The DOL violated the Administrative Procedure Act by adopting the OES system without providing stakeholders with the opportunity of notice and comment. Remember what BALCA said about attempts by DOL to make law through promulgating FAQs. In Matter of Health America, 06-PER -1 (BALCA July 16, 2006), the Board of Alien Labor Certification Appeals chastised the Certifying Officer’s reliance on FAQ No. 5:
“Whether FAQ No.5 provides persuasive authority depends on the thoroughness evident in its consideration, the validity of its reasoning, its consistency with earlier and later pronouncements and all those factors which give it power to persuade… We find that FAQ No.5 imposes substantive rules not found in the PERM regulations, nor supported by PERM’s regulatory history, nor consistent with notions of fundamental fairness and procedural due process.” Cannot the very same things be said with regard to the decision to abandon SWA wage surveys and use OES? We think they can and, for this reason, the decision to change the way wage surveys were conducted for LC purposes without notice and comment is an APA violation and unlawful.
What most attorneys practicing today do not realize is that the OES has only been applied to labor certification since General Administrative Letter 2-98 on October 31, 1997. Before then, the state workforce authorities (SWA of blessed memory) conducted a customized wage survey for each employer. OES was never meant to apply to labor certification and always took incentive compensation into account because, for most wage settings, this is accepted as part of what workers really got paid. Since September 1999, the Standard Occupational Classification (SOC) has been used by the OES program to classify occupational wage information.
The SOC provides a common language for categorizing occupations. It also serves as the framework for information being gathered through the Department of Labor’s Occupational Information Network (O*NET). The O*NET provides the general public information on skills, abilities, knowledge, tasks, work activities, and the specific vocational preparation levels associated with occupations. Wage data from the OES survey and occupational information in O*NET are both classified by the SOC, reducing the need to use crosswalks to connect wages to occupational requirements. O*NET is based on the SOC system. It is the compressed nature of this system in its occupational categorization that often produces distorted wage surveys..
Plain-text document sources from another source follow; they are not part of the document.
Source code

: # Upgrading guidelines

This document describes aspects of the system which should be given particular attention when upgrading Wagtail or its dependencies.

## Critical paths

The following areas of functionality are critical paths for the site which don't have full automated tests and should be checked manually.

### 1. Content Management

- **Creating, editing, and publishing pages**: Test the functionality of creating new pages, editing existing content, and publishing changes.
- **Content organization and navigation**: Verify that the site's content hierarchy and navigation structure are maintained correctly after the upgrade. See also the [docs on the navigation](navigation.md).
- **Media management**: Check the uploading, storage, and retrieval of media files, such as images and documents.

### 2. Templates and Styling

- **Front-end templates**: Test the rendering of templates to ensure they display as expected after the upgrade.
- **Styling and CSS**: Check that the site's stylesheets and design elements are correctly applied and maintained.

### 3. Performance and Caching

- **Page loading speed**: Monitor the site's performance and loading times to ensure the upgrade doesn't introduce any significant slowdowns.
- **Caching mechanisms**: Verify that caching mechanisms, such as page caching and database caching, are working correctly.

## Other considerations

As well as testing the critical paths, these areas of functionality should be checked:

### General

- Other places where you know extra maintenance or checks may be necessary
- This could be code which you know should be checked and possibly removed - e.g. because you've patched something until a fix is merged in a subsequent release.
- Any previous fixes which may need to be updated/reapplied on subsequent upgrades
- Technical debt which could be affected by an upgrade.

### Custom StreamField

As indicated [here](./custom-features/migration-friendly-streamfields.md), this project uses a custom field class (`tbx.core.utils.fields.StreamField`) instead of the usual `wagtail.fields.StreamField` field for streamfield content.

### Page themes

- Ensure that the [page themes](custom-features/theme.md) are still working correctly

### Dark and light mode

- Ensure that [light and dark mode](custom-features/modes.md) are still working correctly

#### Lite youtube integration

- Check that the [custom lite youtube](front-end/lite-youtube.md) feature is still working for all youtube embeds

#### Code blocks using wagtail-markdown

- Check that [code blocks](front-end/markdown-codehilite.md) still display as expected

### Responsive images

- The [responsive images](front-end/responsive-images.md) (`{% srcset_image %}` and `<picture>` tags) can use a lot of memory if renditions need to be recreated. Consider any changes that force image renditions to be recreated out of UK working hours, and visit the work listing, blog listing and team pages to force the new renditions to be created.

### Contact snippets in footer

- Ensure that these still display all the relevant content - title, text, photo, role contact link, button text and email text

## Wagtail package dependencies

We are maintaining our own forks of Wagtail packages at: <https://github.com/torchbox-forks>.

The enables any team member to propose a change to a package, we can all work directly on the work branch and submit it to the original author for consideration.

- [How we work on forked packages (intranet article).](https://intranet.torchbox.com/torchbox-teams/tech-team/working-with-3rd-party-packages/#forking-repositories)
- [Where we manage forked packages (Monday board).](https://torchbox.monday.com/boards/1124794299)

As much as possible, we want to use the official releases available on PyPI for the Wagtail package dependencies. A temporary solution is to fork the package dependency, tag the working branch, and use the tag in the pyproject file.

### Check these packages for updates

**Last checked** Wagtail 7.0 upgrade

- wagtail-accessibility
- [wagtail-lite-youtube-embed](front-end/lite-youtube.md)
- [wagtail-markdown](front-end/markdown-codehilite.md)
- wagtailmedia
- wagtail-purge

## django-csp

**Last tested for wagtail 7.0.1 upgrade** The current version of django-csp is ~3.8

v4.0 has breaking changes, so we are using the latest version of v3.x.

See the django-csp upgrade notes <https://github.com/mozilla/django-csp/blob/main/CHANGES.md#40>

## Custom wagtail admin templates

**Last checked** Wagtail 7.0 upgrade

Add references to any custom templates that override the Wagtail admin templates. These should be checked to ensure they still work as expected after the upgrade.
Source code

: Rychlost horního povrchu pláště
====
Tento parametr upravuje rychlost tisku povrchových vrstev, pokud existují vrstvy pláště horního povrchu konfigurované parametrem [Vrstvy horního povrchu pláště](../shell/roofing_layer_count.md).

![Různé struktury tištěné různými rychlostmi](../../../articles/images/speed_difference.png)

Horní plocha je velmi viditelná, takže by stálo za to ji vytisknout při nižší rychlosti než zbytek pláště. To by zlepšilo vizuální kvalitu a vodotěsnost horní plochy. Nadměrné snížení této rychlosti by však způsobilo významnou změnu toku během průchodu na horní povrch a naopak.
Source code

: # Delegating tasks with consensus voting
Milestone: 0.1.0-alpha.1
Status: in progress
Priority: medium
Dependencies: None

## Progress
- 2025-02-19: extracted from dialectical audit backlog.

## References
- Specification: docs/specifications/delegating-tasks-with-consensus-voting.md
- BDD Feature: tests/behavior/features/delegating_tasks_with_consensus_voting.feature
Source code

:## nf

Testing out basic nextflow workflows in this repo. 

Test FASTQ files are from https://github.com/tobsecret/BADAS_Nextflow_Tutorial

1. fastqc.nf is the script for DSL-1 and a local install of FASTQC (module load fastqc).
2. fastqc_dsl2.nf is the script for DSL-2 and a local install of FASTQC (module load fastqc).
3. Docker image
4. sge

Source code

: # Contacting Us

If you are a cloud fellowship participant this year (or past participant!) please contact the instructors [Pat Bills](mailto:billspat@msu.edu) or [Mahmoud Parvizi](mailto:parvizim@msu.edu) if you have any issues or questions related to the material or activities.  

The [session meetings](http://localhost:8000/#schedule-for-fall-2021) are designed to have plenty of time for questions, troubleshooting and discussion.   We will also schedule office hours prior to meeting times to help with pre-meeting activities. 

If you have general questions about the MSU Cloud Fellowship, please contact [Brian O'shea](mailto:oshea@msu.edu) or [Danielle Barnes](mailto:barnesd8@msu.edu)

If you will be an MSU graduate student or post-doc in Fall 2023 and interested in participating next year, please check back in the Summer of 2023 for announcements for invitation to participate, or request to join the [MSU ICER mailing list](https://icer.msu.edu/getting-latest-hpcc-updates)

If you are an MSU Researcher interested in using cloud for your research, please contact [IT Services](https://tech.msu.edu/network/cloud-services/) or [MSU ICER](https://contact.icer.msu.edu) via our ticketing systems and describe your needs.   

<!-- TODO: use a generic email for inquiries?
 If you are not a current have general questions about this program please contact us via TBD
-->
The OES is not neutral. From the time of GAL 2-98 to today, those who seek to choke off employment migration to this country have consistently sought to expand its reach and impose ever more onerous conditions so that employers who had the temerity to file an application would think twice. Moreover, when one thinks of OES, it should be in concert with the replacement of the DOT by O*NET with a dramatic collapsing of occupational categories and a downgrading of SVP quotients for many technical and scientific occupations that are the frequent subjects of labor certification. The end result of all this is artificially inflated wage determinations that must be paid by employers for less experience. Moreover, the OES accepts discretionary compensation which employers cannot count so that the inflationary character of occupational compression is severely reinforced. http://blog.cyrusmehta.com/2010/08/f…-that-you.html.
So, now that DOL has been forced by judicial edict to create a prevailing wage methodology that complies with the Administrative Procedures Act, what should it contain? Cyrus Mehta and I have proposed three possible ways to ameliorate the OES problem, first urged by AILA in March 2001. In each case, the effect would be to ameliorate the artificial wage inflation now resulting from the allowance of incentive compensation and once again, as before the application of OES to immigration, restore the primary of market driven forces as the ultimate arbiter of salaries(a) Back out all non-guaranteed calculations from the OES averages; (b) allow employers to include these same items in their wage offers for labor certification purposes; or (c) return to the pre-PERM era and allow variance in wage offers to bridge the gap between what OES defines as prevailing wage and what the employer can guarantee as base salary.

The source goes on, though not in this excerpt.